---------- Records provided ----------

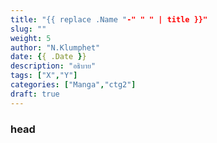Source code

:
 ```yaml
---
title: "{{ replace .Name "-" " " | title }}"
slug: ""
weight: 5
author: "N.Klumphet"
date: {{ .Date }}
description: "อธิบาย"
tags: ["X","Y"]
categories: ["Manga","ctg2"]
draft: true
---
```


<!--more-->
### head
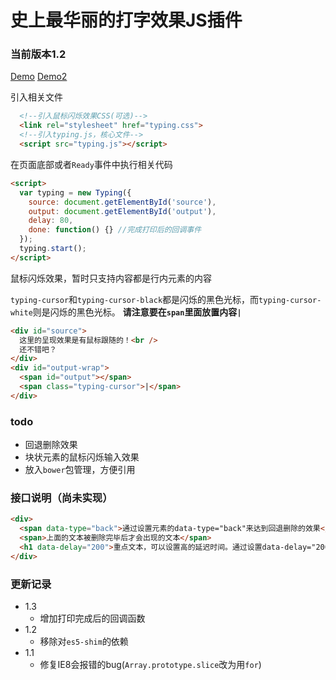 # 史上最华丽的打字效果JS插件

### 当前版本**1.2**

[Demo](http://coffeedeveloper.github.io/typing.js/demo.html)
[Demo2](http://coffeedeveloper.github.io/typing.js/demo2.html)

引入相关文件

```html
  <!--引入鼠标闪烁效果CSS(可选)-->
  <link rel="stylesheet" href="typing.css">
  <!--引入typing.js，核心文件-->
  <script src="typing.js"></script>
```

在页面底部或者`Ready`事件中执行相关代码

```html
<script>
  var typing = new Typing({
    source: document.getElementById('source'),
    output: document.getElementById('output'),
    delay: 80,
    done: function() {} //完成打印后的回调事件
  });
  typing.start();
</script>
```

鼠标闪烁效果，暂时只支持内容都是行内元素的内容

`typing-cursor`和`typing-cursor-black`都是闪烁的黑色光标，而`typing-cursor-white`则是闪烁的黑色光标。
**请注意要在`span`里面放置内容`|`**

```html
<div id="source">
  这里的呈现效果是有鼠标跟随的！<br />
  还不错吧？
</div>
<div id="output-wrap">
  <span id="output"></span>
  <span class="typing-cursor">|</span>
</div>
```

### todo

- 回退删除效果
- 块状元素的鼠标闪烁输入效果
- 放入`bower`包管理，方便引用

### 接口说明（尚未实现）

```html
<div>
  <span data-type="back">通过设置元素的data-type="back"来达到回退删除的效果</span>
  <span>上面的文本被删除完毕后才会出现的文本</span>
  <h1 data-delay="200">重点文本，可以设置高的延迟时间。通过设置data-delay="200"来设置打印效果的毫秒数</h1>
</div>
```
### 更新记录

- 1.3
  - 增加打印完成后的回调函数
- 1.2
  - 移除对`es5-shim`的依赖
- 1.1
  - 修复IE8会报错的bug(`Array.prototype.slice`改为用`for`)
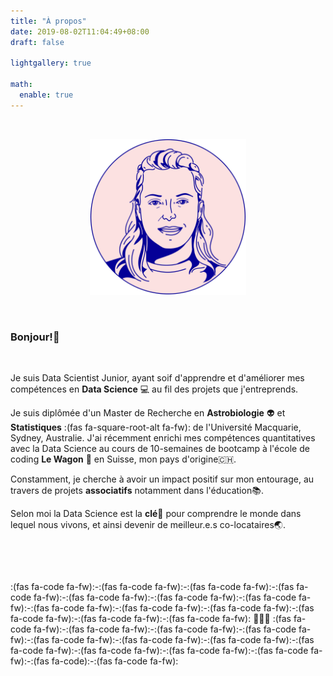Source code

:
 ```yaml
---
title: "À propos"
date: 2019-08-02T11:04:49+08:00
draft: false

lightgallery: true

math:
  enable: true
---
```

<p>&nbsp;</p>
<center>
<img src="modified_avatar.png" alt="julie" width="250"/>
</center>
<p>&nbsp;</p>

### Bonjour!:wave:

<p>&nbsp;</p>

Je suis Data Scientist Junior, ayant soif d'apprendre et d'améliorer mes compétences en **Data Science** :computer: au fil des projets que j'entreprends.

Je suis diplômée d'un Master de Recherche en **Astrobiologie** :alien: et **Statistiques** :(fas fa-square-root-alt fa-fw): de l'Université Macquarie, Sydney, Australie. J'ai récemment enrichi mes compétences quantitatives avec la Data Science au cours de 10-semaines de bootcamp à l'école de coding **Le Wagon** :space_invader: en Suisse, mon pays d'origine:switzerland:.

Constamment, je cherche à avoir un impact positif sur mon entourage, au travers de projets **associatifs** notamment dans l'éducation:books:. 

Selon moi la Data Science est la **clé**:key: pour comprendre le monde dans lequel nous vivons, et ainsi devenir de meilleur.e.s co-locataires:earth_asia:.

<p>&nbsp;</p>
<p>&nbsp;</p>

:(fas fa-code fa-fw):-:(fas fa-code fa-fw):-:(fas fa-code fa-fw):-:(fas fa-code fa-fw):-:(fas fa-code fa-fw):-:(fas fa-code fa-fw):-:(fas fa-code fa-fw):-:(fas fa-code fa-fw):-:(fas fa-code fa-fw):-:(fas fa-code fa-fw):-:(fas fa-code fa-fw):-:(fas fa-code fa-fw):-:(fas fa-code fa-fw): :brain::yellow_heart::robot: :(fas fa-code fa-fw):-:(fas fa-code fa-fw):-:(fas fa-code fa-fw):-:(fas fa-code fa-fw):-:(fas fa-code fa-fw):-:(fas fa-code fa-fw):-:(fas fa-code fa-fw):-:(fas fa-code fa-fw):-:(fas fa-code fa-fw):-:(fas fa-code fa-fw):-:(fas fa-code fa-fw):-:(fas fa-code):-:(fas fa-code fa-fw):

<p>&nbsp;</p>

----------
---------- Records provided ----------

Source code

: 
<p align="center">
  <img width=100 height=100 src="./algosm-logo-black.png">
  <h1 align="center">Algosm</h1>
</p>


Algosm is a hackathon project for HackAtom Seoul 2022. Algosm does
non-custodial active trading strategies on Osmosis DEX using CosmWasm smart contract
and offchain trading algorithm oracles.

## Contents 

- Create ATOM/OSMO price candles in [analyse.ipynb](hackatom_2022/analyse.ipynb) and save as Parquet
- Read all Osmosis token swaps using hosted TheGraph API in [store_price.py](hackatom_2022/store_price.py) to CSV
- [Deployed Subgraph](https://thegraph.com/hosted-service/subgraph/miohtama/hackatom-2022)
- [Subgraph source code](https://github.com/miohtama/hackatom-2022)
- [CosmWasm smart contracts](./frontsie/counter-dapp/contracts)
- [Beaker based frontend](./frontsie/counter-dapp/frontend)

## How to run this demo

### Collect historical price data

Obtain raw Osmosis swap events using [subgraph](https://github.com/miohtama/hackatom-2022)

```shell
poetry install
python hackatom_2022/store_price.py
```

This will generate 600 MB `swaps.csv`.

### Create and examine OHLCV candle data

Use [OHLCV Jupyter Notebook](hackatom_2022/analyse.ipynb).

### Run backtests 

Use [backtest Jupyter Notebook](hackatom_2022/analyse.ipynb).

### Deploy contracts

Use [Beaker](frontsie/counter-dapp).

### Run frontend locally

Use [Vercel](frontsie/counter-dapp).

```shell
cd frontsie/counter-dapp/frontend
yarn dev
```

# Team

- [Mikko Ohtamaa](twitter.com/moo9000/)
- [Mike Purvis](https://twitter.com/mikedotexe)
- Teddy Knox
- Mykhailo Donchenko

----------
---------- Records provided ----------

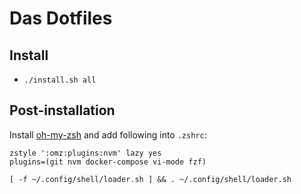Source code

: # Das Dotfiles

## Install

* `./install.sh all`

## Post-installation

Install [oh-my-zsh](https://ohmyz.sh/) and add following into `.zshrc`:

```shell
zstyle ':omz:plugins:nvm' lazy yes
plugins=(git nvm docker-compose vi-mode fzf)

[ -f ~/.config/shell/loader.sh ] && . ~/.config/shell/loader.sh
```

----------

**Exercise description**.
In the listing above, start at the line with "- [Mike Purvis](https://twitter.com/mikedotexe)", go on through the line with "- Mykhailo Donchenko", and copy each of those lines exactly; leave out all the rest.

**Solution to the problem**.
- [Mike Purvis](https://twitter.com/mikedotexe)
- Teddy Knox
- Mykhailo Donchenko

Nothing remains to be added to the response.